Record set:

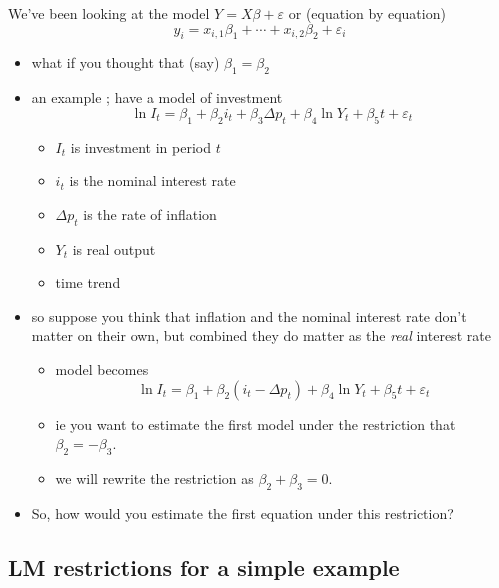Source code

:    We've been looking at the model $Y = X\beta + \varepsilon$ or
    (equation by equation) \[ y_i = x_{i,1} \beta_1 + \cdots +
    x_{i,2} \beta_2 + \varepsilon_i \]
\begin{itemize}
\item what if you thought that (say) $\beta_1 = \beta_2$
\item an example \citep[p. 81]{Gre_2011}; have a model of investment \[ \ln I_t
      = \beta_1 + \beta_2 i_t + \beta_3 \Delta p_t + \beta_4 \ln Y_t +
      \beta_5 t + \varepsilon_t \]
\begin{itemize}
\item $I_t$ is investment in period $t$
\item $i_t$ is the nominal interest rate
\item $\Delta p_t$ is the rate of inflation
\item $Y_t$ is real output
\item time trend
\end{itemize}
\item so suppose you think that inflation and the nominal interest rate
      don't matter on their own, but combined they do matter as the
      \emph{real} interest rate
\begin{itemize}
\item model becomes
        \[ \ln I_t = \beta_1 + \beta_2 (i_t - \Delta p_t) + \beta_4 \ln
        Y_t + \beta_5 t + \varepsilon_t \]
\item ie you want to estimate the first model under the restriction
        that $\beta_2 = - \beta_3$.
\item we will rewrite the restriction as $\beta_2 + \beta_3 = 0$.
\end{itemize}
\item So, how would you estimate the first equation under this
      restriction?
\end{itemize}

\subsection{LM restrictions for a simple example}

...

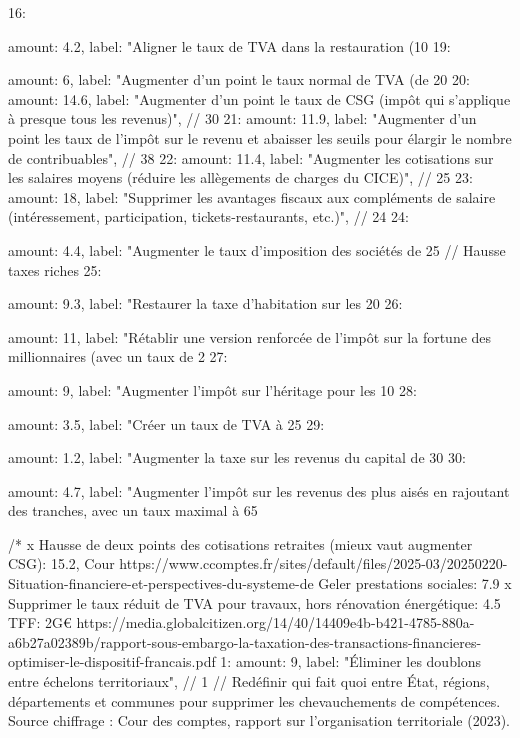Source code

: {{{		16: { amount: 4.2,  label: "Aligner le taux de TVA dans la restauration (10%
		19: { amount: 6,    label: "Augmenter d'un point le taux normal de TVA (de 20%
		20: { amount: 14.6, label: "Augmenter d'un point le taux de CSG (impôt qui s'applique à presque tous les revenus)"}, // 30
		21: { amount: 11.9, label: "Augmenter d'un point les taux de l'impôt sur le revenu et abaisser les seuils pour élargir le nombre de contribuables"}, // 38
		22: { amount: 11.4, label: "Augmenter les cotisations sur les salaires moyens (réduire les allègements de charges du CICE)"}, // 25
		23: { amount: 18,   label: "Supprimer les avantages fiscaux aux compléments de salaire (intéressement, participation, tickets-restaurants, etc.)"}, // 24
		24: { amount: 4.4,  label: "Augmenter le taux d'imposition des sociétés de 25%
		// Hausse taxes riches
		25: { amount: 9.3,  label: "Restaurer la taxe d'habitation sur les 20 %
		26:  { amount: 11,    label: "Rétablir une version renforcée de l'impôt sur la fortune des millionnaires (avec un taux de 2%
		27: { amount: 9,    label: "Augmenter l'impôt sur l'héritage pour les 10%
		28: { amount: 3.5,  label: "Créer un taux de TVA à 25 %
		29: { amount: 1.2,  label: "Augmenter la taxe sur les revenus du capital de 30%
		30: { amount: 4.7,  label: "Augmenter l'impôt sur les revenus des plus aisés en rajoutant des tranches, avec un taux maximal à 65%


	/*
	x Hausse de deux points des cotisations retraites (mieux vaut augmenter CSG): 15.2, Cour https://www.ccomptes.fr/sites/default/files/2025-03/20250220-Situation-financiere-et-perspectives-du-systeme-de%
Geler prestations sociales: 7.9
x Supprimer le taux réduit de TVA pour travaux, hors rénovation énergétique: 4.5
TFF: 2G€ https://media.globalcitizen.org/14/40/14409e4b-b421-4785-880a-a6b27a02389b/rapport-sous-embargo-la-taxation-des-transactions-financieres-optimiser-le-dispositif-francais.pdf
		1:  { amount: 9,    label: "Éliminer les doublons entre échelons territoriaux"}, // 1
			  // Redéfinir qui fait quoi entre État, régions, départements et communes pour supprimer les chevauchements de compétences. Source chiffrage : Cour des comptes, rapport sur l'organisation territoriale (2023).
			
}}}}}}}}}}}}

--

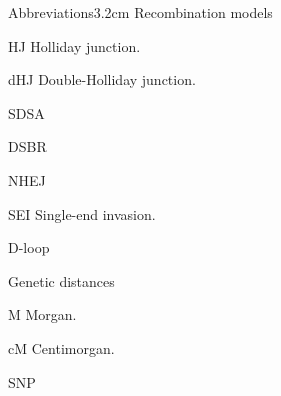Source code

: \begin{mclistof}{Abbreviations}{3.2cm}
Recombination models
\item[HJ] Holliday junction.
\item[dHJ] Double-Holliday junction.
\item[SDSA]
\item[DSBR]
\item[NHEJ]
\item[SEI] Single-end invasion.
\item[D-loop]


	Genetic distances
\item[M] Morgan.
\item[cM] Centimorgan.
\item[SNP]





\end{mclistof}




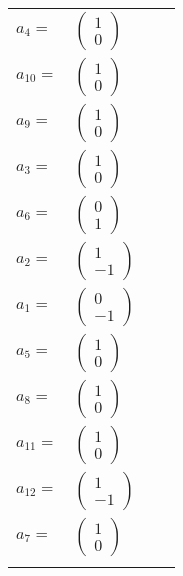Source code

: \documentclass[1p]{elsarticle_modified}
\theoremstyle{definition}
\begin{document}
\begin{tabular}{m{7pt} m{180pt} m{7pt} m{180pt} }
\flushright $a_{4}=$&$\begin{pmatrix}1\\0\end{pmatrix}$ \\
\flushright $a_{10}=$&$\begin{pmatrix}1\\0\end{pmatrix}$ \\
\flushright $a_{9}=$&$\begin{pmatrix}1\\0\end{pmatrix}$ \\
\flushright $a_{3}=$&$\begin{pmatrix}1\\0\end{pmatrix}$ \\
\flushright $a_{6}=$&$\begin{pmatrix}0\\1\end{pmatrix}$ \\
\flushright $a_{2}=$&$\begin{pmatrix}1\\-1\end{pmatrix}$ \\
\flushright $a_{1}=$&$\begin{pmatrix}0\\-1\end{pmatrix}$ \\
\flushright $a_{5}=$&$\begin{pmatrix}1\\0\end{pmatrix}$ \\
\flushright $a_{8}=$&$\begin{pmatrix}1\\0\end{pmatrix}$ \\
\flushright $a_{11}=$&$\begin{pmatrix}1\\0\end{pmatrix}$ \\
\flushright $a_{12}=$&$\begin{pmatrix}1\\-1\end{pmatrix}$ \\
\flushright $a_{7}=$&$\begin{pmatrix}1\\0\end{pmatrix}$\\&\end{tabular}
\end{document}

Assigned task: Your answer should consist only of the lines above between the line holding "Hausse taxes riches" and the line holding "pour les 10%", inclusive, each transcribed exactly.

Task response:
		// Hausse taxes riches
		25: { amount: 9.3,  label: "Restaurer la taxe d'habitation sur les 20 %
		26:  { amount: 11,    label: "Rétablir une version renforcée de l'impôt sur la fortune des millionnaires (avec un taux de 2%
		27: { amount: 9,    label: "Augmenter l'impôt sur l'héritage pour les 10%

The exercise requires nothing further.